WORK INSTRUCTION: Set down exactly, from the records below, the line with "父类的指针指向子类对象的时候" through the line with "## C++的内存管理机制", and nothing else.

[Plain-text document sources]
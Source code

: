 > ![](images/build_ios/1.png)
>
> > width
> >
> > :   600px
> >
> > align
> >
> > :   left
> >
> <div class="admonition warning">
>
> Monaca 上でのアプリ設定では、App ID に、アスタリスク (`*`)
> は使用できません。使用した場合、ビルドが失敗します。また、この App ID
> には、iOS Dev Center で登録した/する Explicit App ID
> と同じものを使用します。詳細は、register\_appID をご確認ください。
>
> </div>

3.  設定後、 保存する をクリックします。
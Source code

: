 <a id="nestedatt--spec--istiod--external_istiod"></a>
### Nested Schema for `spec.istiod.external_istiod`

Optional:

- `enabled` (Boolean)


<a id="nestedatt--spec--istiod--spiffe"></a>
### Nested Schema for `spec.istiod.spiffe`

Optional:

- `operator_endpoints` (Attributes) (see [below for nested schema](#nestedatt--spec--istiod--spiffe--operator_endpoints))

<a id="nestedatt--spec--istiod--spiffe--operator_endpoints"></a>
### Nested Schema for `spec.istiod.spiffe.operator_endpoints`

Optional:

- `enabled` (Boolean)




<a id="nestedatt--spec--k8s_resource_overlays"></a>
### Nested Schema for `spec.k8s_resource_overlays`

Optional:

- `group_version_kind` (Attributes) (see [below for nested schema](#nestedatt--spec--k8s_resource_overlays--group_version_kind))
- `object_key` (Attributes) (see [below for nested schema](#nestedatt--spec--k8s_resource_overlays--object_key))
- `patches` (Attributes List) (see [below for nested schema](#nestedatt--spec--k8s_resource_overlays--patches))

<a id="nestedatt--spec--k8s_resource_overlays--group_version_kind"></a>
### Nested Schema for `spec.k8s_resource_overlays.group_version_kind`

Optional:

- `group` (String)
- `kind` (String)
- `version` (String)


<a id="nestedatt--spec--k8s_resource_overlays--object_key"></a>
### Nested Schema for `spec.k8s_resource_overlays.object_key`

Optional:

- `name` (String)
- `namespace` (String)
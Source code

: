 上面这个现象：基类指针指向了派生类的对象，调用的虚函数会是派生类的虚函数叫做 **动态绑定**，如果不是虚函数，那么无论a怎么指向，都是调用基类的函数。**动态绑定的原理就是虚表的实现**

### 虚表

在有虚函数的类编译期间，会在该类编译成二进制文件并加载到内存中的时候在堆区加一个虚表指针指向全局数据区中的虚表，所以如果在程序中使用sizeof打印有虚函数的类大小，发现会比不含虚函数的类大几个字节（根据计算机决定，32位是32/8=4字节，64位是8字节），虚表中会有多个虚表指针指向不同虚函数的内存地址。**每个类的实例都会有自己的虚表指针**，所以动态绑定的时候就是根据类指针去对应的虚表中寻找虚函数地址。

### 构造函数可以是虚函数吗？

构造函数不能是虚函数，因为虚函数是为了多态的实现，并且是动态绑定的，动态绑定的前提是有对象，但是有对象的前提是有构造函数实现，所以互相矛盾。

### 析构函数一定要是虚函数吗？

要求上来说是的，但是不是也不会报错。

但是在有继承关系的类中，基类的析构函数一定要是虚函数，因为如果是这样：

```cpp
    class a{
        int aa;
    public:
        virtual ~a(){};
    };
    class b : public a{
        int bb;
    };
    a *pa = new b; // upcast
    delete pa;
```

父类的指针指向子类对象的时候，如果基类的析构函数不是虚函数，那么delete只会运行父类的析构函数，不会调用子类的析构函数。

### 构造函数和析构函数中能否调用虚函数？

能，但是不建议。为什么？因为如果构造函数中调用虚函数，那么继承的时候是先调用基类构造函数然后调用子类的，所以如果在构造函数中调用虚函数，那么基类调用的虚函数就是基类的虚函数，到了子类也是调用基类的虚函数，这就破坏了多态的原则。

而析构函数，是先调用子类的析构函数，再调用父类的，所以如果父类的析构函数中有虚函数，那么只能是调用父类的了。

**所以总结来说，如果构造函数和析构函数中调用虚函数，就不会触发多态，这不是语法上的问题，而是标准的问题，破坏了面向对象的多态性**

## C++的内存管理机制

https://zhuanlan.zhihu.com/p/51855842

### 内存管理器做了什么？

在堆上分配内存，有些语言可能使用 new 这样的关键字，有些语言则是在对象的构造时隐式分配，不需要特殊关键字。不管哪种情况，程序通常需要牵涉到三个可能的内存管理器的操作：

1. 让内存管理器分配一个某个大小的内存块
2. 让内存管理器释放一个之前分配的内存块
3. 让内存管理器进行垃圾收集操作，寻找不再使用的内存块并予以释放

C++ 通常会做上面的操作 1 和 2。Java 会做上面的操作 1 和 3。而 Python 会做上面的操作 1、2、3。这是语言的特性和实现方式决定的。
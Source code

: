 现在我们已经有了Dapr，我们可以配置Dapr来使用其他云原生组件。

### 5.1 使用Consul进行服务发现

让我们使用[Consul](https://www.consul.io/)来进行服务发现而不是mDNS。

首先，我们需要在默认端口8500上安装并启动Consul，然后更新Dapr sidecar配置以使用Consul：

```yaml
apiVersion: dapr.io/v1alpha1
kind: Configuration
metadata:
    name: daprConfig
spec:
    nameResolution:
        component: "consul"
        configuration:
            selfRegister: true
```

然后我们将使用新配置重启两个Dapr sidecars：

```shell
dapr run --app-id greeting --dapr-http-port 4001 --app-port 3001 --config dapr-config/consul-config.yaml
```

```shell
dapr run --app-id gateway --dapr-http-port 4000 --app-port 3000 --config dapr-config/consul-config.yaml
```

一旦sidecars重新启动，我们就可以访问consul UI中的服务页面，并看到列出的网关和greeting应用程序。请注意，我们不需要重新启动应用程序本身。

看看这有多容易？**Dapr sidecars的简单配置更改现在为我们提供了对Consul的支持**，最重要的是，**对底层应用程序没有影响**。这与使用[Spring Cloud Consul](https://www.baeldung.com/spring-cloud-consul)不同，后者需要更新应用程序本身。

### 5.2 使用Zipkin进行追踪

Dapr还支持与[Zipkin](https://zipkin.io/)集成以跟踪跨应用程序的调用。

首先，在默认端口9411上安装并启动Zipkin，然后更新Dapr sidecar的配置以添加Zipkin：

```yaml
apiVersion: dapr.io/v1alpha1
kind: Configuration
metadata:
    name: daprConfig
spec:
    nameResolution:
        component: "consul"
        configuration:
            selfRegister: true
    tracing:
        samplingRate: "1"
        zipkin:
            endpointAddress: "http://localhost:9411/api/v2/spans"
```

ANSWER SPACE:
父类的指针指向子类对象的时候，如果基类的析构函数不是虚函数，那么delete只会运行父类的析构函数，不会调用子类的析构函数。

### 构造函数和析构函数中能否调用虚函数？

能，但是不建议。为什么？因为如果构造函数中调用虚函数，那么继承的时候是先调用基类构造函数然后调用子类的，所以如果在构造函数中调用虚函数，那么基类调用的虚函数就是基类的虚函数，到了子类也是调用基类的虚函数，这就破坏了多态的原则。

而析构函数，是先调用子类的析构函数，再调用父类的，所以如果父类的析构函数中有虚函数，那么只能是调用父类的了。

**所以总结来说，如果构造函数和析构函数中调用虚函数，就不会触发多态，这不是语法上的问题，而是标准的问题，破坏了面向对象的多态性**

## C++的内存管理机制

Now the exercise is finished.